In the alternative, GTL states that pursuant to former section 33.004 of the Texas Practice and Remedies Code, Sapphire filed suit against it after the statutory limitations period had expired; therefore, it was impossible for GTL to have filed its motion to compel arbitration before the statute of limitations had run. Former section 33.004 of the civil practice and remedies code allowed a plaintiff to join a designated responsible third party, "even though joinder would otherwise be barred by limitations."[8] In this case, the Insurance Appellants designated GTL as a responsible third-party, and in response, Sapphire, pursuant to section 33.004, amended its pleadings and joined GTL as a defendant after the statute of limitation had expired.
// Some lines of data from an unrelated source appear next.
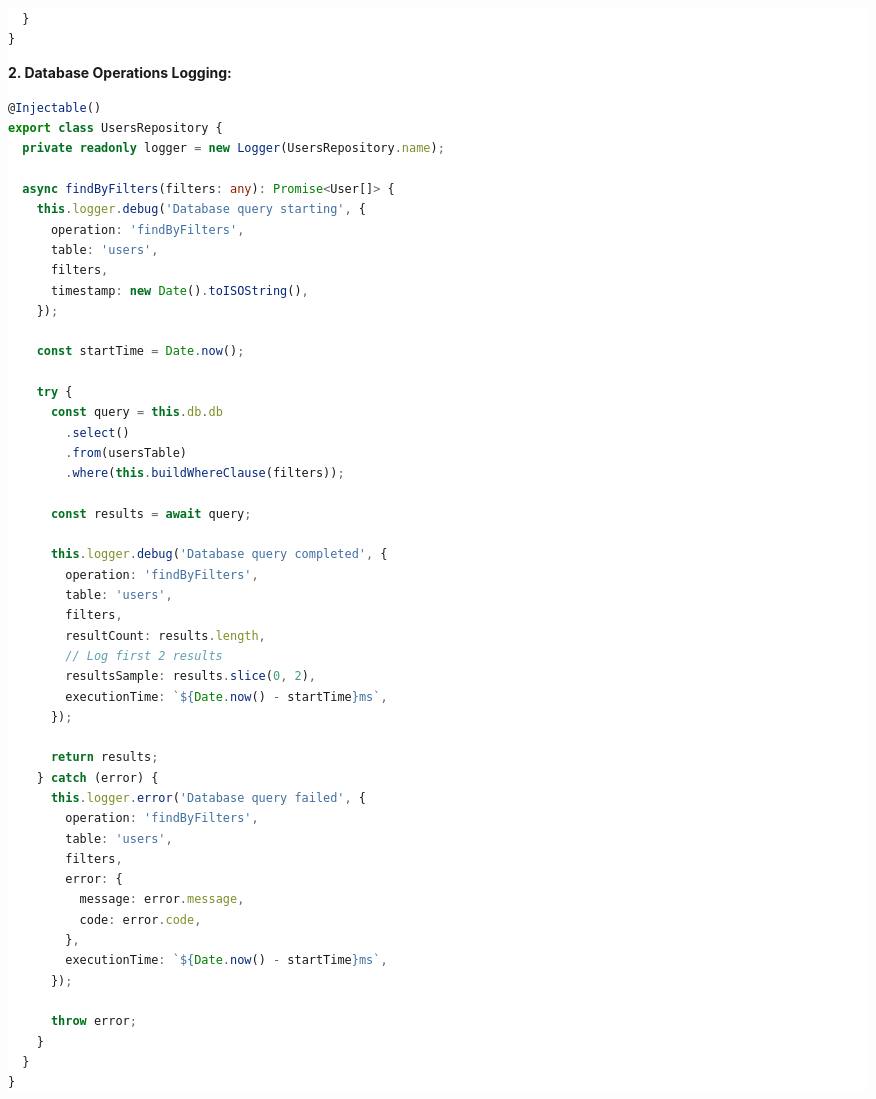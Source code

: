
```typescript
  }
}
```

**2. Database Operations Logging:**
```typescript
@Injectable()
export class UsersRepository {
  private readonly logger = new Logger(UsersRepository.name);

  async findByFilters(filters: any): Promise<User[]> {
    this.logger.debug('Database query starting', {
      operation: 'findByFilters',
      table: 'users',
      filters,
      timestamp: new Date().toISOString(),
    });

    const startTime = Date.now();
    
    try {
      const query = this.db.db
        .select()
        .from(usersTable)
        .where(this.buildWhereClause(filters));

      const results = await query;
      
      this.logger.debug('Database query completed', {
        operation: 'findByFilters',
        table: 'users',
        filters,
        resultCount: results.length,
        // Log first 2 results
        resultsSample: results.slice(0, 2),
        executionTime: `${Date.now() - startTime}ms`,
      });

      return results;
    } catch (error) {
      this.logger.error('Database query failed', {
        operation: 'findByFilters',
        table: 'users',
        filters,
        error: {
          message: error.message,
          code: error.code,
        },
        executionTime: `${Date.now() - startTime}ms`,
      });
      
      throw error;
    }
  }
}
```
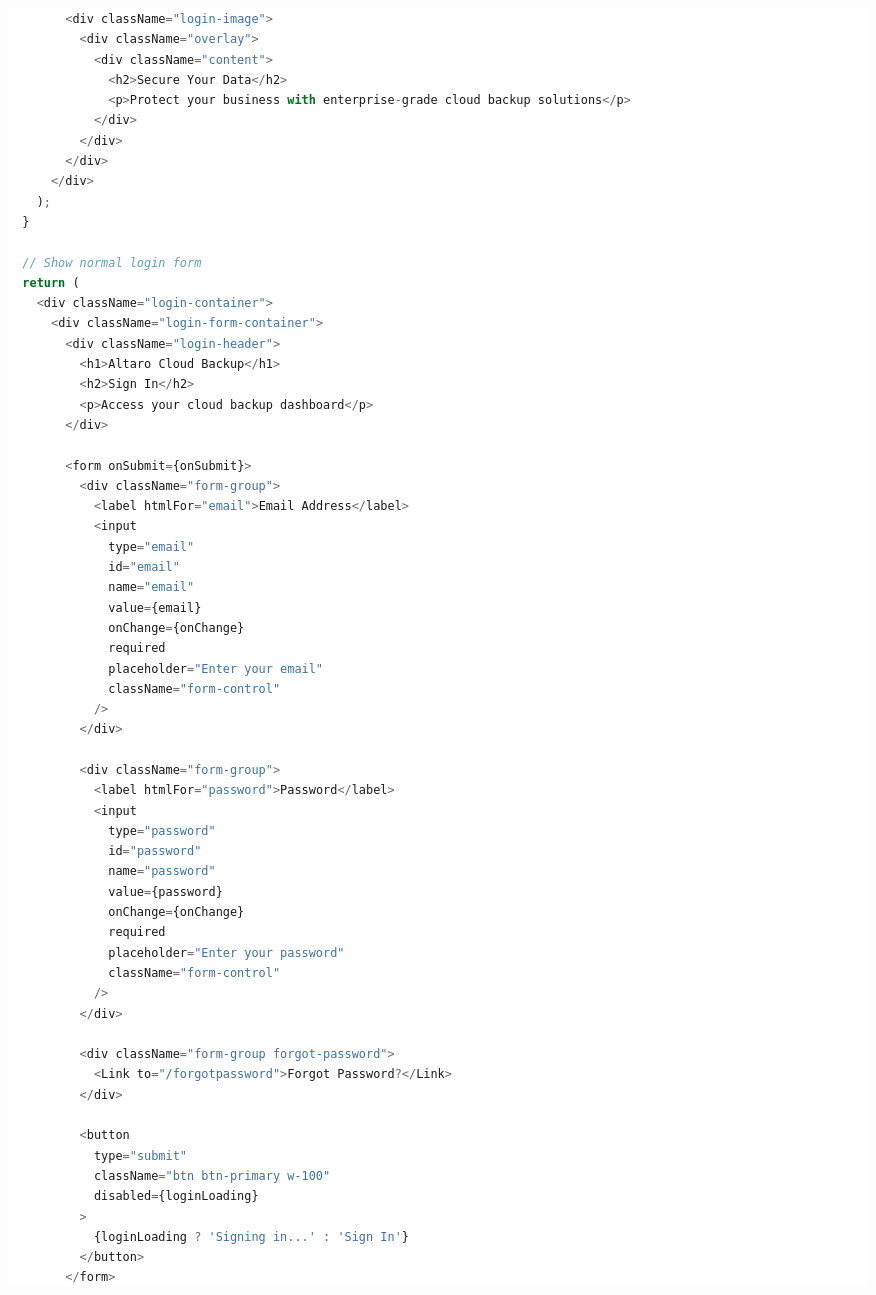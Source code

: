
 ```javascript
        <div className="login-image">
          <div className="overlay">
            <div className="content">
              <h2>Secure Your Data</h2>
              <p>Protect your business with enterprise-grade cloud backup solutions</p>
            </div>
          </div>
        </div>
      </div>
    );
  }

  // Show normal login form
  return (
    <div className="login-container">
      <div className="login-form-container">
        <div className="login-header">
          <h1>Altaro Cloud Backup</h1>
          <h2>Sign In</h2>
          <p>Access your cloud backup dashboard</p>
        </div>
        
        <form onSubmit={onSubmit}>
          <div className="form-group">
            <label htmlFor="email">Email Address</label>
            <input
              type="email"
              id="email"
              name="email"
              value={email}
              onChange={onChange}
              required
              placeholder="Enter your email"
              className="form-control"
            />
          </div>
          
          <div className="form-group">
            <label htmlFor="password">Password</label>
            <input
              type="password"
              id="password"
              name="password"
              value={password}
              onChange={onChange}
              required
              placeholder="Enter your password"
              className="form-control"
            />
          </div>
          
          <div className="form-group forgot-password">
            <Link to="/forgotpassword">Forgot Password?</Link>
          </div>
          
          <button
            type="submit"
            className="btn btn-primary w-100"
            disabled={loginLoading}
          >
            {loginLoading ? 'Signing in...' : 'Sign In'}
          </button>
        </form>
```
There is nothing in the General Contract showing that when the parties signed it they contemplated allowing an exception to section 4.6.4 on the basis that a party has been joined in a suit after the statute of limitations had expired. If the parties had so intended, they would have included a provision in the General Contract making such an exception. J.M. Davidson, Inc., 128 S.W.3d at 227. GTL responds that the intent of the parties was to allow for a reasonable time to demand arbitration, which is shown by the parties' deletion of section 13.7 of the General Contract. Therefore, GTL argues the demand for arbitration was not dependent on any statute of limitations periods. However, GTL cites nothing in the General Contract, and we find nothing supporting such an interpretation of the General Contract.[9] Accordingly, GTL was not excused from demanding arbitration before the applicable statute of limitations expired. We conclude that the trial court did not abuse its discretion by denying GTL's motion to compel arbitration. We overrule GTL's sole issue on appeal.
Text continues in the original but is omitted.